On August 13, 1723, Gray Lock first entered the war by raiding Northfield, Massachusetts, and four warriors killed two citizens near Northfield. The next day they attacked Joseph Stevens and his four sons in Rutland. Stevens escaped, two boys were killed, and the other two sons were captured.

On October 9, 1723, Gray Lock struck two small forts near Northfield, inflicting casualties and carrying off one captive. In response, Governor Dummer ordered the construction of Fort Dummer where Brattleboro, Vermont is now. The fort became a major base of operations for scouting and punitive expeditions into Abenaki country. Fort Dummer was present-day Vermont's first permanent European settlement, made under the command of Lieutenant Timothy Dwight.

On June 18, 1724, Grey Lock attacked a group of men working in a meadow near Hatfield, Massachusetts. Grey Lock retired from the area and killed men at Deerfield, and Northfield over the summer. In response to the raids, Dummer ordered more soldiers for Northfield, Brookfield, Deerfield and Sunderland.
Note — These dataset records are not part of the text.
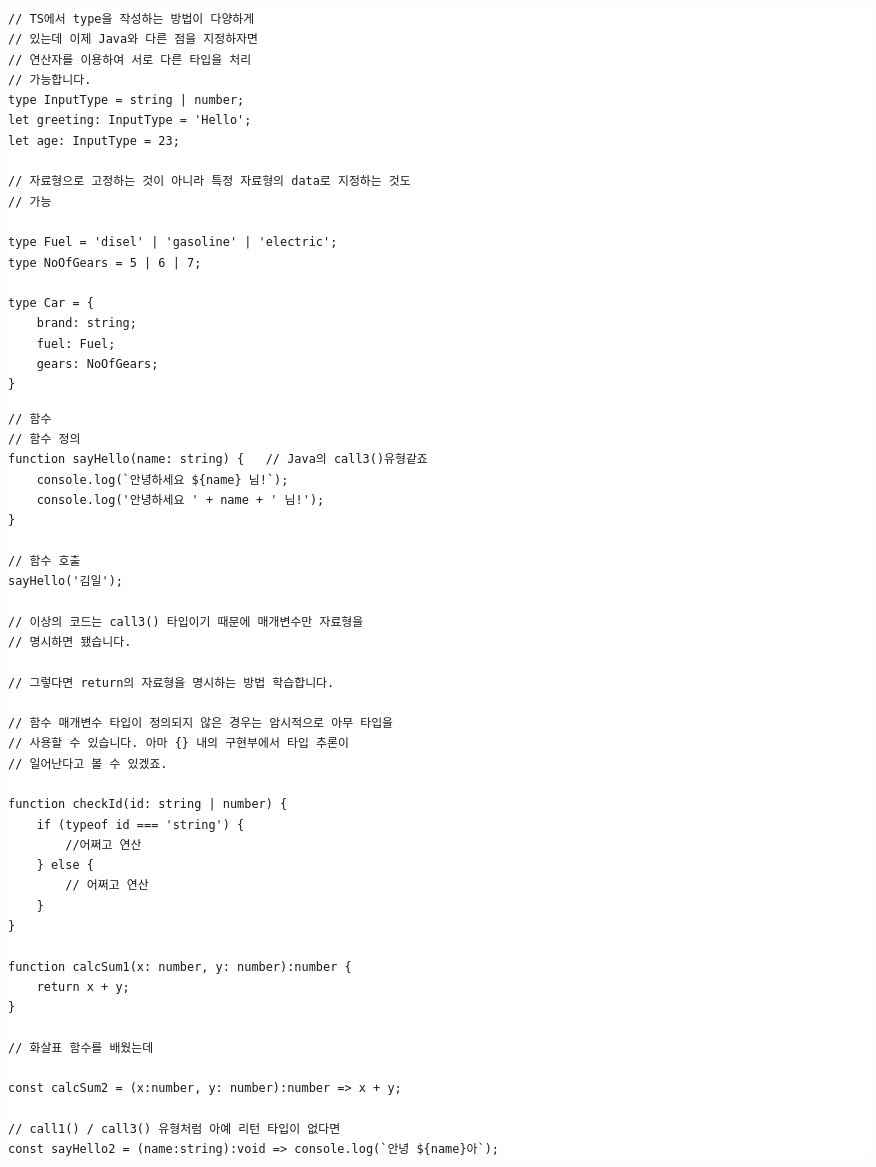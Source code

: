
 ```tsx
// TS에서 type을 작성하는 방법이 다양하게
// 있는데 이제 Java와 다른 점을 지정하자면
// 연산자를 이용하여 서로 다른 타입을 처리
// 가능합니다.
type InputType = string | number;
let greeting: InputType = 'Hello';
let age: InputType = 23;

// 자료형으로 고정하는 것이 아니라 특정 자료형의 data로 지정하는 것도
// 가능

type Fuel = 'disel' | 'gasoline' | 'electric';
type NoOfGears = 5 | 6 | 7;

type Car = {
    brand: string;
    fuel: Fuel;
    gears: NoOfGears;
}

```

```tsx
// 함수
// 함수 정의
function sayHello(name: string) {   // Java의 call3()유형같죠
    console.log(`안녕하세요 ${name} 님!`);
    console.log('안녕하세요 ' + name + ' 님!');
}

// 함수 호출
sayHello('김일');

// 이상의 코드는 call3() 타입이기 때문에 매개변수만 자료형을
// 명시하면 됐습니다.

// 그렇다면 return의 자료형을 명시하는 방법 학습합니다.

// 함수 매개변수 타입이 정의되지 않은 경우는 암시적으로 아무 타입을
// 사용할 수 있습니다. 아마 {} 내의 구현부에서 타입 추론이
// 일어난다고 볼 수 있겠죠.

function checkId(id: string | number) {
    if (typeof id === 'string') {
        //어쩌고 연산
    } else {
        // 어쩌고 연산
    }
}

function calcSum1(x: number, y: number):number {
    return x + y;
}

// 화살표 함수를 배웠는데

const calcSum2 = (x:number, y: number):number => x + y;

// call1() / call3() 유형처럼 아예 리턴 타입이 없다면
const sayHello2 = (name:string):void => console.log(`안녕 ${name}아`);
```

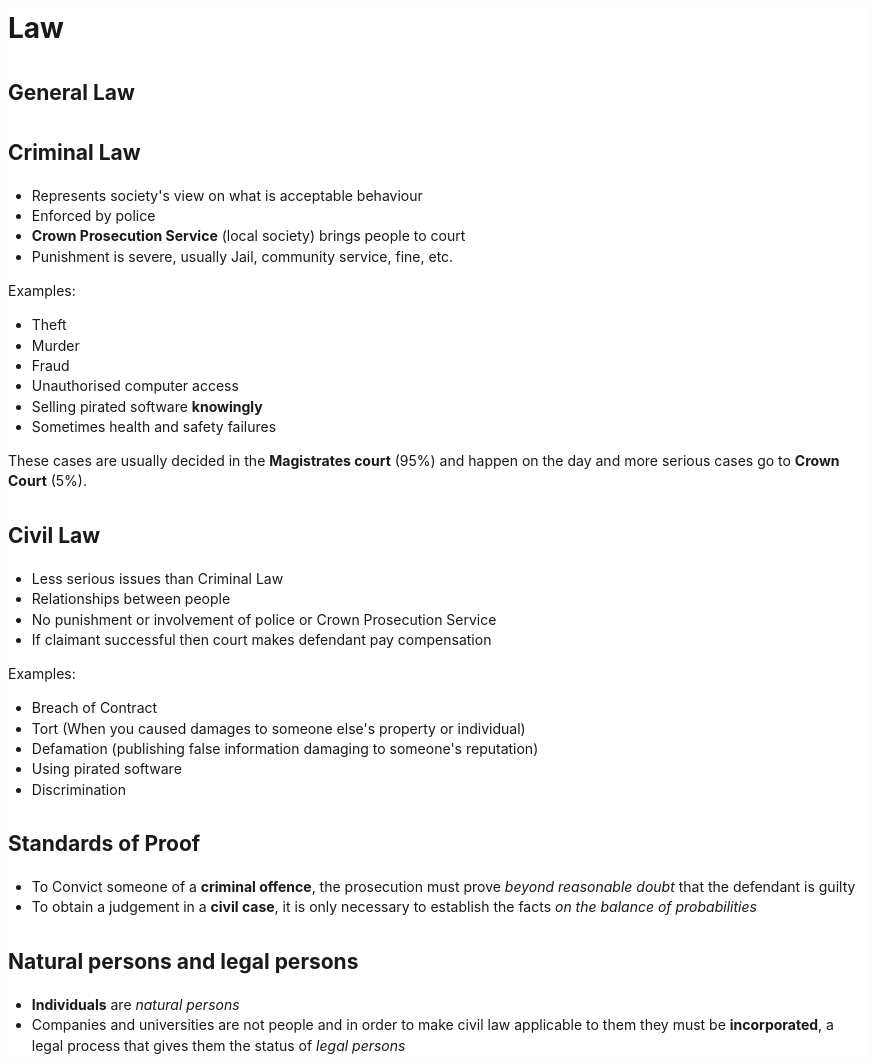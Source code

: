 # Law

## General Law

## Criminal Law

- Represents society's view on what is acceptable behaviour
- Enforced by police
- **Crown Prosecution Service** (local society) brings people to court
- Punishment is severe, usually Jail, community service, fine, etc.

Examples:

- Theft
- Murder
- Fraud
- Unauthorised computer access
- Selling pirated software **knowingly**
- Sometimes health and safety failures

These cases are usually decided in the **Magistrates court** (95%) and happen on the day and more serious cases go to **Crown Court** (5%).

## Civil Law

- Less serious issues than Criminal Law
- Relationships between people
- No punishment or involvement of police or Crown Prosecution Service
- If claimant successful then court makes defendant pay compensation

Examples:

- Breach of Contract
- Tort (When you caused damages to someone else's property or individual)
- Defamation (publishing false information damaging to someone's reputation)
- Using pirated software
- Discrimination

## Standards of Proof

- To Convict someone of a **criminal offence**, the prosecution must prove *beyond reasonable doubt* that the defendant is guilty
- To obtain a judgement in a **civil case**, it is only necessary to establish the facts *on the balance of probabilities*

## Natural persons and legal persons

- **Individuals** are *natural persons*
- Companies and universities are not people and in order to make civil law applicable to them they must be **incorporated**, a legal process that gives them the status of *legal persons*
Grey Lock's home village of Woronoke (now Westfield and part of Russell) has no written record of attacks and appears to have gone untouched.

On October 11, 1724, 70 Abenakis attacked Fort Dummer and killed 3 or 4 soldiers.

In September 1725, a scouting party of 6 men was sent out from Fort Dummer. Grey Lock and 14 others ambushed them just west of the Connecticut River, killing two and wounding and capturing three others. One man escaped, while two Indians were killed.